### [Work item]
Only one stretch of the records below should be repeated. It starts with the line containing "- 2.10) WEB-hez" and goes on through the line containing "teljesítené (pl. tonemapping).", exactly as written.

(Dataset entries)
· · · ·
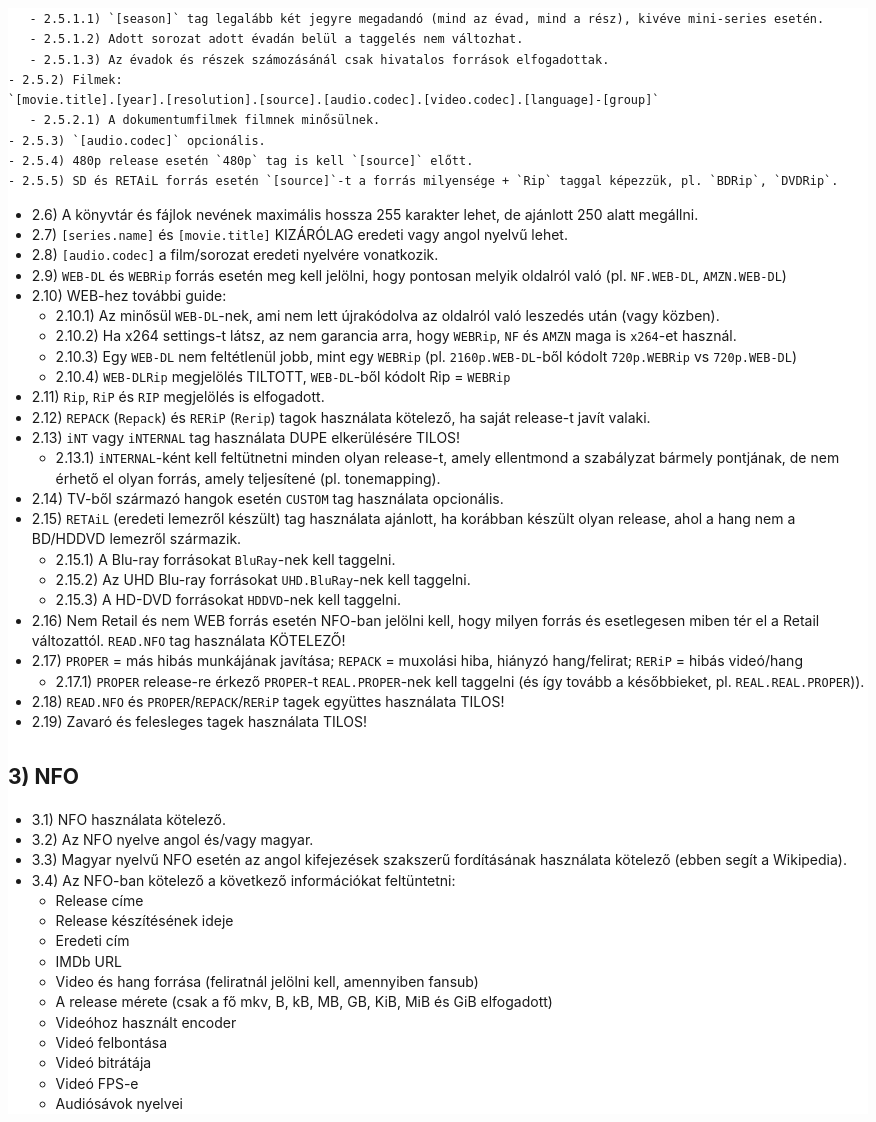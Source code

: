        - 2.5.1.1) `[season]` tag legalább két jegyre megadandó (mind az évad, mind a rész), kivéve mini-series esetén.
       - 2.5.1.2) Adott sorozat adott évadán belül a taggelés nem változhat.
       - 2.5.1.3) Az évadok és részek számozásánál csak hivatalos források elfogadottak.
    - 2.5.2) Filmek:
    `[movie.title].[year].[resolution].[source].[audio.codec].[video.codec].[language]-[group]`
       - 2.5.2.1) A dokumentumfilmek filmnek minősülnek.
    - 2.5.3) `[audio.codec]` opcionális.
    - 2.5.4) 480p release esetén `480p` tag is kell `[source]` előtt.
    - 2.5.5) SD és RETAiL forrás esetén `[source]`-t a forrás milyensége + `Rip` taggal képezzük, pl. `BDRip`, `DVDRip`.
  - 2.6) A könyvtár és fájlok nevének maximális hossza 255 karakter lehet, de ajánlott 250 alatt megállni.
  - 2.7) `[series.name]` és `[movie.title]` KIZÁRÓLAG eredeti vagy angol nyelvű lehet.
  - 2.8) `[audio.codec]` a film/sorozat eredeti nyelvére vonatkozik.
  - 2.9) `WEB-DL` és `WEBRip` forrás esetén meg kell jelölni, hogy pontosan melyik oldalról való (pl. `NF.WEB-DL`, `AMZN.WEB-DL`)
  - 2.10) WEB-hez további guide:
    - 2.10.1) Az minősül `WEB-DL`-nek, ami nem lett újrakódolva az oldalról való leszedés után (vagy közben).
    - 2.10.2) Ha x264 settings-t látsz, az nem garancia arra, hogy `WEBRip`, `NF` és `AMZN` maga is `x264`-et használ.
    - 2.10.3) Egy `WEB-DL` nem feltétlenül jobb, mint egy `WEBRip` (pl. `2160p.WEB-DL`-ből kódolt `720p.WEBRip` vs `720p.WEB-DL`)
    - 2.10.4) `WEB-DLRip` megjelölés TILTOTT, `WEB-DL`-ből kódolt Rip = `WEBRip`
  - 2.11) `Rip`, `RiP` és `RIP` megjelölés is elfogadott.
  - 2.12) `REPACK` (`Repack`) és `RERiP` (`Rerip`) tagok használata kötelező, ha saját release-t javít valaki.
  - 2.13) `iNT` vagy `iNTERNAL` tag használata DUPE elkerülésére TILOS!
     - 2.13.1) `iNTERNAL`-ként kell feltütnetni minden olyan release-t, amely ellentmond a szabályzat bármely pontjának, de nem érhető el olyan forrás, amely teljesítené (pl. tonemapping).
  - 2.14) TV-ből származó hangok esetén `CUSTOM` tag használata opcionális.
  - 2.15) `RETAiL` (eredeti lemezről készült) tag használata ajánlott, ha korábban készült olyan release, ahol a hang nem a BD/HDDVD lemezről származik.
     - 2.15.1) A Blu-ray forrásokat `BluRay`-nek kell taggelni.
     - 2.15.2) Az UHD Blu-ray forrásokat `UHD.BluRay`-nek kell taggelni.
     - 2.15.3) A HD-DVD forrásokat `HDDVD`-nek kell taggelni.
  - 2.16) Nem Retail és nem WEB forrás esetén NFO-ban jelölni kell, hogy milyen forrás és esetlegesen miben tér el a Retail változattól. `READ.NFO` tag használata KÖTELEZŐ!
  - 2.17) `PROPER` = más hibás munkájának javítása; `REPACK` = muxolási hiba, hiányzó hang/felirat; `RERiP` = hibás videó/hang
     - 2.17.1) `PROPER` release-re érkező `PROPER`-t `REAL.PROPER`-nek kell taggelni (és így tovább a későbbieket, pl. `REAL.REAL.PROPER`)).
  - 2.18) `READ.NFO` és `PROPER`/`REPACK`/`RERiP` tagek együttes használata TILOS!
  - 2.19) Zavaró és felesleges tagek használata TILOS!

## 3) NFO
 - 3.1) NFO használata kötelező.
 - 3.2) Az NFO nyelve angol és/vagy magyar.
 - 3.3) Magyar nyelvű NFO esetén az angol kifejezések szakszerű fordításának használata kötelező (ebben segít a Wikipedia).
 - 3.4) Az NFO-ban kötelező a következő információkat feltüntetni:
      * Release címe
      * Release készítésének ideje
      * Eredeti cím
      * IMDb URL
      * Video és hang forrása (feliratnál jelölni kell, amennyiben fansub)
      * A release mérete (csak a fő mkv, B, kB, MB, GB, KiB, MiB és GiB elfogadott)
      * Videóhoz használt encoder
      * Videó felbontása
      * Videó bitrátája
      * Videó FPS-e
      * Audiósávok nyelvei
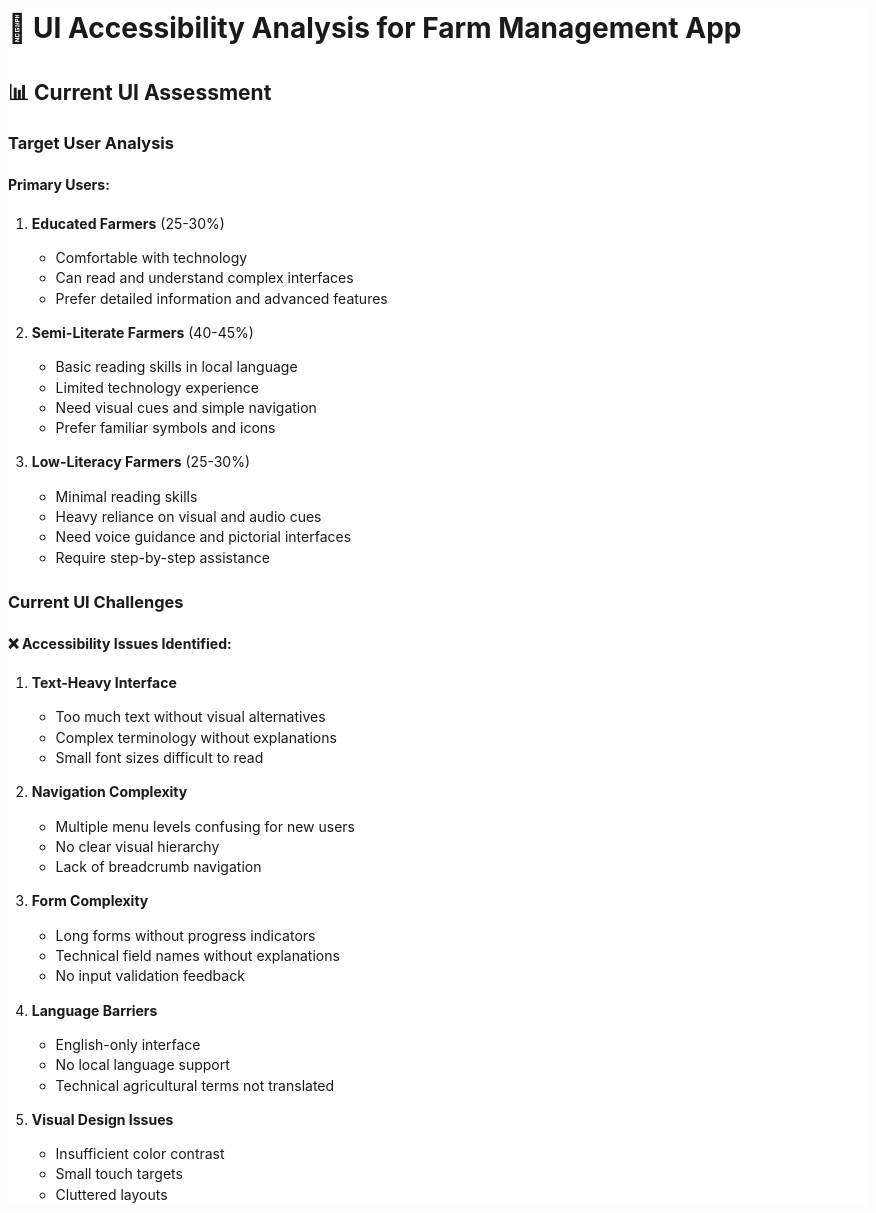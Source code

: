 # 🌾 UI Accessibility Analysis for Farm Management App

## 📊 **Current UI Assessment**

### **Target User Analysis**

#### **Primary Users:**
1. **Educated Farmers** (25-30%)
   - Comfortable with technology
   - Can read and understand complex interfaces
   - Prefer detailed information and advanced features

2. **Semi-Literate Farmers** (40-45%)
   - Basic reading skills in local language
   - Limited technology experience
   - Need visual cues and simple navigation
   - Prefer familiar symbols and icons

3. **Low-Literacy Farmers** (25-30%)
   - Minimal reading skills
   - Heavy reliance on visual and audio cues
   - Need voice guidance and pictorial interfaces
   - Require step-by-step assistance

### **Current UI Challenges**

#### **❌ Accessibility Issues Identified:**

1. **Text-Heavy Interface**
   - Too much text without visual alternatives
   - Complex terminology without explanations
   - Small font sizes difficult to read

2. **Navigation Complexity**
   - Multiple menu levels confusing for new users
   - No clear visual hierarchy
   - Lack of breadcrumb navigation

3. **Form Complexity**
   - Long forms without progress indicators
   - Technical field names without explanations
   - No input validation feedback

4. **Language Barriers**
   - English-only interface
   - No local language support
   - Technical agricultural terms not translated

5. **Visual Design Issues**
   - Insufficient color contrast
   - Small touch targets
   - Cluttered layouts
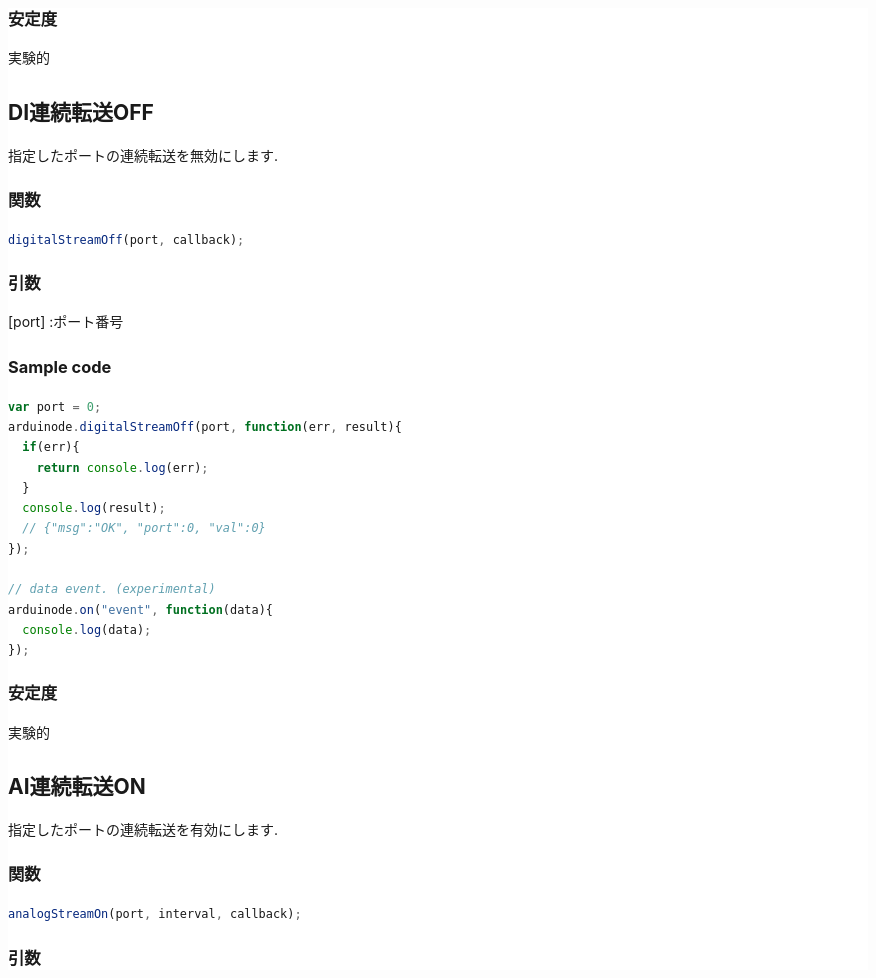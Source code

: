 ### 安定度

実験的


## DI連続転送OFF <a name="digitalStreamOff">

指定したポートの連続転送を無効にします.

### 関数

```js
digitalStreamOff(port, callback);
```

### 引数

[port]
:ポート番号

### Sample code

```js
var port = 0;
arduinode.digitalStreamOff(port, function(err, result){
  if(err){
    return console.log(err);
  }
  console.log(result);
  // {"msg":"OK", "port":0, "val":0}
});

// data event. (experimental)
arduinode.on("event", function(data){
  console.log(data);
});
```

### 安定度

実験的

## AI連続転送ON <a name="analogStreamOn">

指定したポートの連続転送を有効にします.

### 関数

```js
analogStreamOn(port, interval, callback);
```

### 引数
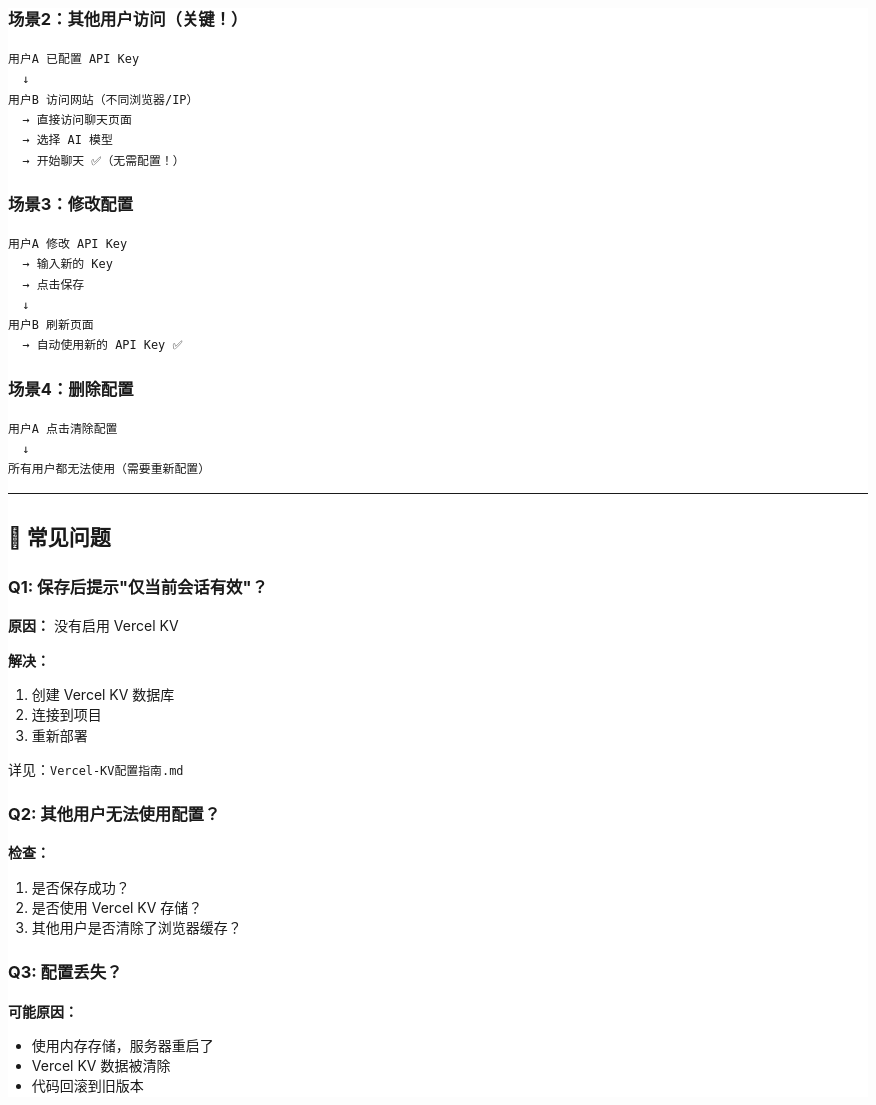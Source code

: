 ### 场景2：其他用户访问（关键！）
```
用户A 已配置 API Key
  ↓
用户B 访问网站（不同浏览器/IP）
  → 直接访问聊天页面
  → 选择 AI 模型
  → 开始聊天 ✅（无需配置！）
```

### 场景3：修改配置
```
用户A 修改 API Key
  → 输入新的 Key
  → 点击保存
  ↓
用户B 刷新页面
  → 自动使用新的 API Key ✅
```

### 场景4：删除配置
```
用户A 点击清除配置
  ↓
所有用户都无法使用（需要重新配置）
```

---

## 🐛 常见问题

### Q1: 保存后提示"仅当前会话有效"？
**原因：** 没有启用 Vercel KV

**解决：**
1. 创建 Vercel KV 数据库
2. 连接到项目
3. 重新部署

详见：`Vercel-KV配置指南.md`

### Q2: 其他用户无法使用配置？
**检查：**
1. 是否保存成功？
2. 是否使用 Vercel KV 存储？
3. 其他用户是否清除了浏览器缓存？

### Q3: 配置丢失？
**可能原因：**
- 使用内存存储，服务器重启了
- Vercel KV 数据被清除
- 代码回滚到旧版本
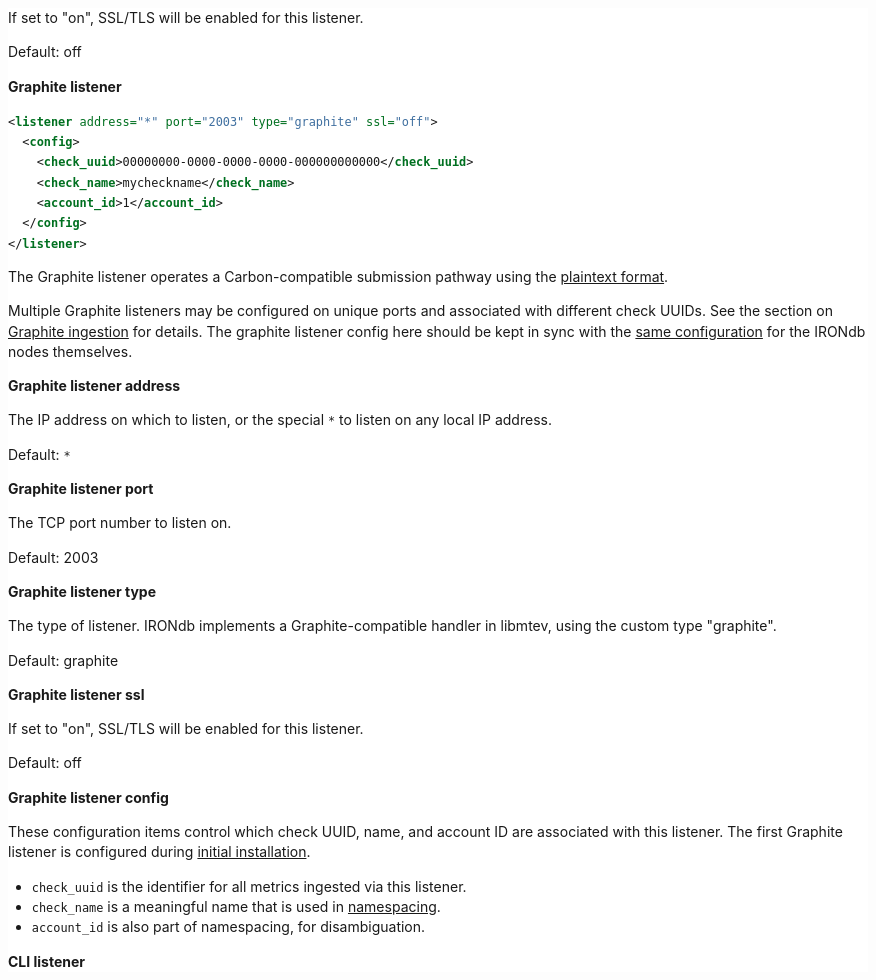 If set to "on", SSL/TLS will be enabled for this listener.

Default: off

**Graphite listener**

```xml
<listener address="*" port="2003" type="graphite" ssl="off">
  <config>
    <check_uuid>00000000-0000-0000-0000-000000000000</check_uuid>
    <check_name>mycheckname</check_name>
    <account_id>1</account_id>
  </config>
</listener>
```

The Graphite listener operates a Carbon-compatible submission pathway using the [plaintext format](http://graphite.readthedocs.io/en/latest/feeding-carbon.html#the-plaintext-protocol).

Multiple Graphite listeners may be configured on unique ports and associated with different check UUIDs. See the section on [Graphite ingestion](../getting-started/configuration.md) for details. The graphite listener config here should be kept in sync with the [same configuration](../getting-started/configuration.md#graphite-config) for the IRONdb nodes themselves.

**Graphite listener address**

The IP address on which to listen, or the special `*` to listen on any local IP address.

Default: `*`

**Graphite listener port**

The TCP port number to listen on.

Default: 2003

**Graphite listener type**

The type of listener. IRONdb implements a Graphite-compatible handler in libmtev, using the custom type "graphite".

Default: graphite

**Graphite listener ssl**

If set to "on", SSL/TLS will be enabled for this listener.

Default: off

**Graphite listener config**

These configuration items control which check UUID, name, and account ID are associated with this listener. The first Graphite listener is configured during [initial installation](../getting-started/installation.md#installation-steps).

* `check_uuid` is the identifier for all metrics ingested via this listener.
* `check_name` is a meaningful name that is used in [namespacing](../integrations/graphite.md#namespacing).
* `account_id` is also part of namespacing, for disambiguation.

**CLI listener**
· · · ·
### [Result for this task]
  - 2.10) WEB-hez további guide:
    - 2.10.1) Az minősül `WEB-DL`-nek, ami nem lett újrakódolva az oldalról való leszedés után (vagy közben).
    - 2.10.2) Ha x264 settings-t látsz, az nem garancia arra, hogy `WEBRip`, `NF` és `AMZN` maga is `x264`-et használ.
    - 2.10.3) Egy `WEB-DL` nem feltétlenül jobb, mint egy `WEBRip` (pl. `2160p.WEB-DL`-ből kódolt `720p.WEBRip` vs `720p.WEB-DL`)
    - 2.10.4) `WEB-DLRip` megjelölés TILTOTT, `WEB-DL`-ből kódolt Rip = `WEBRip`
  - 2.11) `Rip`, `RiP` és `RIP` megjelölés is elfogadott.
  - 2.12) `REPACK` (`Repack`) és `RERiP` (`Rerip`) tagok használata kötelező, ha saját release-t javít valaki.
  - 2.13) `iNT` vagy `iNTERNAL` tag használata DUPE elkerülésére TILOS!
     - 2.13.1) `iNTERNAL`-ként kell feltütnetni minden olyan release-t, amely ellentmond a szabályzat bármely pontjának, de nem érhető el olyan forrás, amely teljesítené (pl. tonemapping).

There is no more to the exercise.